Fig. 5 is an enlarged vertical sectional front view showing the structure of the etching apparatus 6, particularly the upper part thereof in detail. The path indicated by the solid line with arrows in the drawing is a general flow path of the process gas 5, and the path indicated by the broken line with arrows in the drawing is a general flow path of the air. Referring to these flow paths, the processing gas 5 is ejected upward from the gas supply port 26, flows downstream along the lower surface 3a of the glass plate 3, and is then sucked into the exhaust port 30. Accordingly, the air 34 flowing from the upstream side outside the etching apparatus 6 toward the processing space 15 (hereinafter referred to as air from the upstream side) joins the processing gas 5, flows along the lower surface 3a of the glass plate 3, and is then sucked into the exhaust port 30. Further, air (hereinafter referred to as air from the downstream side) 35 flowing from the downstream side outside the etching apparatus 6 toward the processing space 15 is brought into contact with or collides with the processing gas 5 at the periphery of the downstream end of the flow of the processing gas 5, and is sucked into the exhaust port 30. By the circulation of the processing gas 5 and the air 34, 35, the lower surface 3a of the glass plate 3 is appropriately etched.

In this case, since the auxiliary plate-like body 23 and the main plate-like body 22 serve as an interfering portion with respect to the air 34 from the upstream side, the air 34 from the upstream side joins the process gas 5 and flows along the lower surface 3a of the glass plate 3 in a state where a relatively large flow resistance (passage resistance) is applied. On the other hand, since the air 35 from the downstream side does not have the above-described interference portion, only a relatively small flow resistance is applied. Therefore, the flow rate of air 34 from the upstream side is reduced as compared with the case where the entire upper surface 14 of lower structure 11 is flat, and is significantly reduced as compared with the flow rate of air 35 from the downstream side. Therefore, the processing gas 5 flowing along the lower surface 3a of the glass plate 3 is not easily diluted by the air 34 from the upstream side merged therewith. Since the upper surface portion 23a of the auxiliary plate-like member 23 is located at the same height as the upper surface portion 22a of the main plate-like member 22, the air supply port 26 is located close to the lower surface 3a of the glass plate 3.

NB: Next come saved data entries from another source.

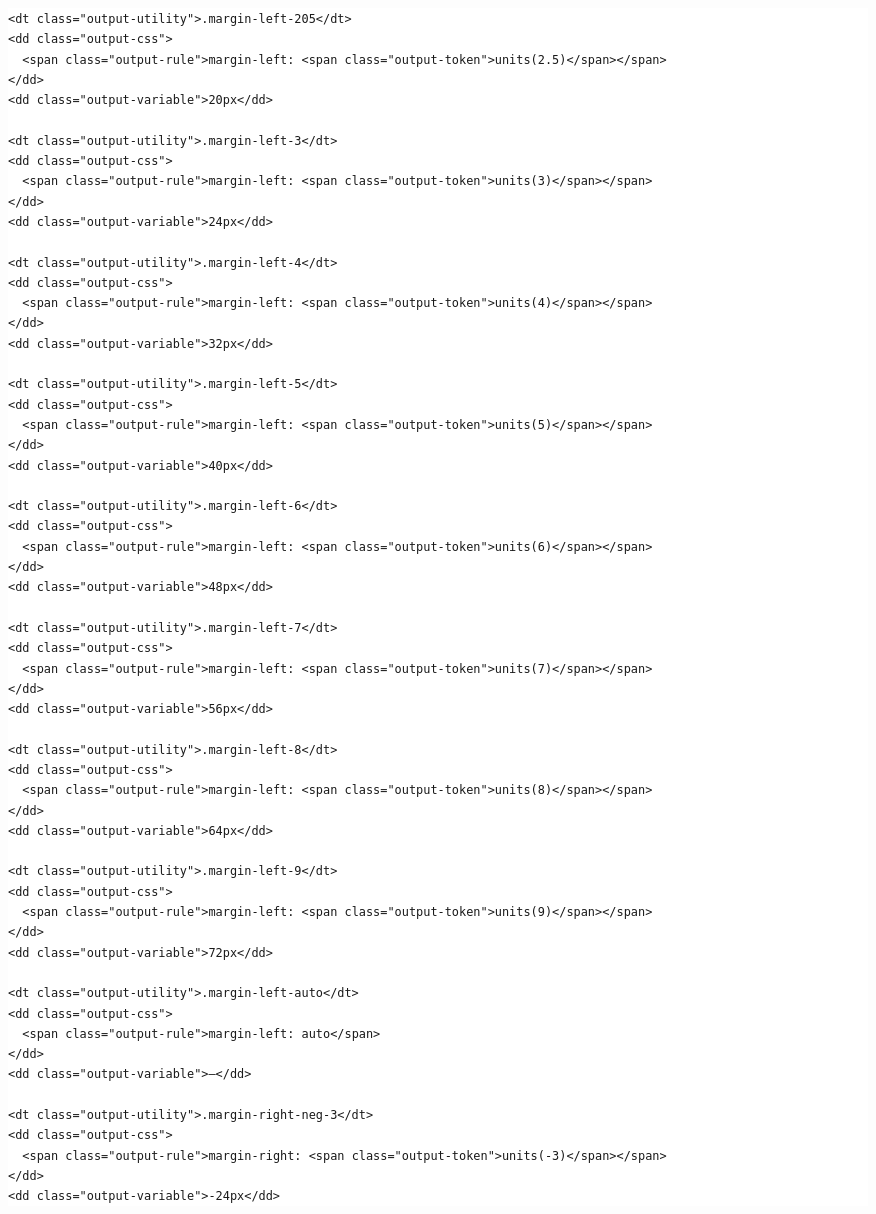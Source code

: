     <dt class="output-utility">.margin-left-205</dt>
    <dd class="output-css">
      <span class="output-rule">margin-left: <span class="output-token">units(2.5)</span></span>
    </dd>
    <dd class="output-variable">20px</dd>

    <dt class="output-utility">.margin-left-3</dt>
    <dd class="output-css">
      <span class="output-rule">margin-left: <span class="output-token">units(3)</span></span>
    </dd>
    <dd class="output-variable">24px</dd>

    <dt class="output-utility">.margin-left-4</dt>
    <dd class="output-css">
      <span class="output-rule">margin-left: <span class="output-token">units(4)</span></span>
    </dd>
    <dd class="output-variable">32px</dd>

    <dt class="output-utility">.margin-left-5</dt>
    <dd class="output-css">
      <span class="output-rule">margin-left: <span class="output-token">units(5)</span></span>
    </dd>
    <dd class="output-variable">40px</dd>

    <dt class="output-utility">.margin-left-6</dt>
    <dd class="output-css">
      <span class="output-rule">margin-left: <span class="output-token">units(6)</span></span>
    </dd>
    <dd class="output-variable">48px</dd>

    <dt class="output-utility">.margin-left-7</dt>
    <dd class="output-css">
      <span class="output-rule">margin-left: <span class="output-token">units(7)</span></span>
    </dd>
    <dd class="output-variable">56px</dd>

    <dt class="output-utility">.margin-left-8</dt>
    <dd class="output-css">
      <span class="output-rule">margin-left: <span class="output-token">units(8)</span></span>
    </dd>
    <dd class="output-variable">64px</dd>

    <dt class="output-utility">.margin-left-9</dt>
    <dd class="output-css">
      <span class="output-rule">margin-left: <span class="output-token">units(9)</span></span>
    </dd>
    <dd class="output-variable">72px</dd>

    <dt class="output-utility">.margin-left-auto</dt>
    <dd class="output-css">
      <span class="output-rule">margin-left: auto</span>
    </dd>
    <dd class="output-variable">—</dd>

    <dt class="output-utility">.margin-right-neg-3</dt>
    <dd class="output-css">
      <span class="output-rule">margin-right: <span class="output-token">units(-3)</span></span>
    </dd>
    <dd class="output-variable">-24px</dd>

According to these additive effects, the roughening ability of the lower surface 3a of the glass plate 3 by the processing gas 5 is improved, satisfactory roughening of the lower surface 3a of the glass plate 3 is achieved, and generation of unevenness and the like in the roughening process is avoided. Further, since it is not necessary to increase the flow rate of the process gas 5 in order to improve the roughening ability, the flow rate of the process gas 5 flowing around the upper surface 3b of the glass plate 3 is not increased. Therefore, it is possible to avoid a situation where etching defects are generated on the upper surface 3b of the glass plate 3, and to improve the roughening ability with respect to the lower surface 3a of the glass plate 3.

< second embodiment >

Next, an apparatus for manufacturing a glass plate (a method for manufacturing the same) according to a second embodiment of the present invention will be described. In the description of the second embodiment, the same reference numerals are assigned to the constituent elements already described in the above-described first embodiment, and overlapping descriptions are omitted, and only the differences from the first embodiment will be described here.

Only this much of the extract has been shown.